__Dataset__.
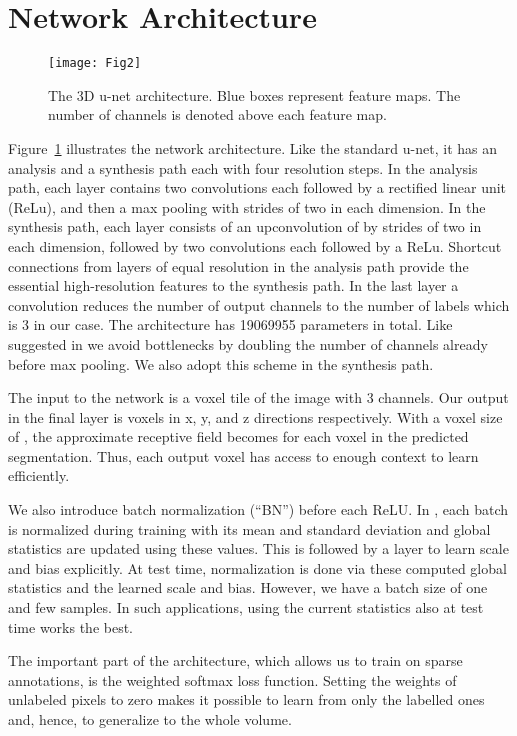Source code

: \documentclass[runningheads,a4paper]{llncs}
\begin{document}
\section{Network Architecture}

\begin{figure}
\centering
\texttt{[image: Fig2]}
\caption{The 3D u-net architecture. Blue boxes represent feature maps. The number of channels is denoted above each feature map.}
\label{fig:unet3d}
\end{figure}

Figure~\ref{fig:unet3d} illustrates the network architecture. Like the standard u-net, it has an analysis and a synthesis path each with four resolution steps. In the analysis path, each layer contains two  convolutions each followed by a rectified linear unit (ReLu), and then a  max pooling with strides of two in each dimension. In the synthesis path, each layer consists of an upconvolution of  by strides of two in each dimension, followed by two  convolutions each followed by a ReLu. Shortcut connections from layers of equal resolution in the analysis path provide the essential high-resolution features to the synthesis path. 
In the last layer a  convolution reduces the number of output channels to the number of labels which is 3 in our case. The architecture has 19069955 parameters in total.
Like suggested in \cite{google} we avoid bottlenecks by doubling the number of channels already before max pooling. We also adopt this scheme in the synthesis path. 

The input to the network is a  voxel tile of the image with 3 channels. Our output in the final layer is  voxels in x, y, and z directions respectively. With a voxel size of , the approximate receptive field becomes  for each voxel in the predicted segmentation. Thus, each output voxel has access to enough context to learn efficiently. 

We also introduce batch normalization (``BN'') before each ReLU. In \cite{bn}, each batch is normalized during training with its mean and standard deviation and global statistics are updated using these values. This is followed by a layer to learn scale and bias explicitly. At test time, normalization is done via these computed global statistics and the learned scale and bias. However, we have a batch size of one and few samples. In such applications, using the current statistics also at test time works the best. 

The important part of the architecture, which allows us to train on sparse annotations, is the weighted softmax loss function. Setting the weights of unlabeled pixels to zero makes it possible to learn from only the labelled ones and, hence, to generalize to the whole volume. 
\end{document}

__Work request__. Some of the data mentions "from". Copy every line where it does.

__Result of this exercise__.
Figure~\ref{fig:unet3d} illustrates the network architecture. Like the standard u-net, it has an analysis and a synthesis path each with four resolution steps. In the analysis path, each layer contains two  convolutions each followed by a rectified linear unit (ReLu), and then a  max pooling with strides of two in each dimension. In the synthesis path, each layer consists of an upconvolution of  by strides of two in each dimension, followed by two  convolutions each followed by a ReLu. Shortcut connections from layers of equal resolution in the analysis path provide the essential high-resolution features to the synthesis path. 
The important part of the architecture, which allows us to train on sparse annotations, is the weighted softmax loss function. Setting the weights of unlabeled pixels to zero makes it possible to learn from only the labelled ones and, hence, to generalize to the whole volume. 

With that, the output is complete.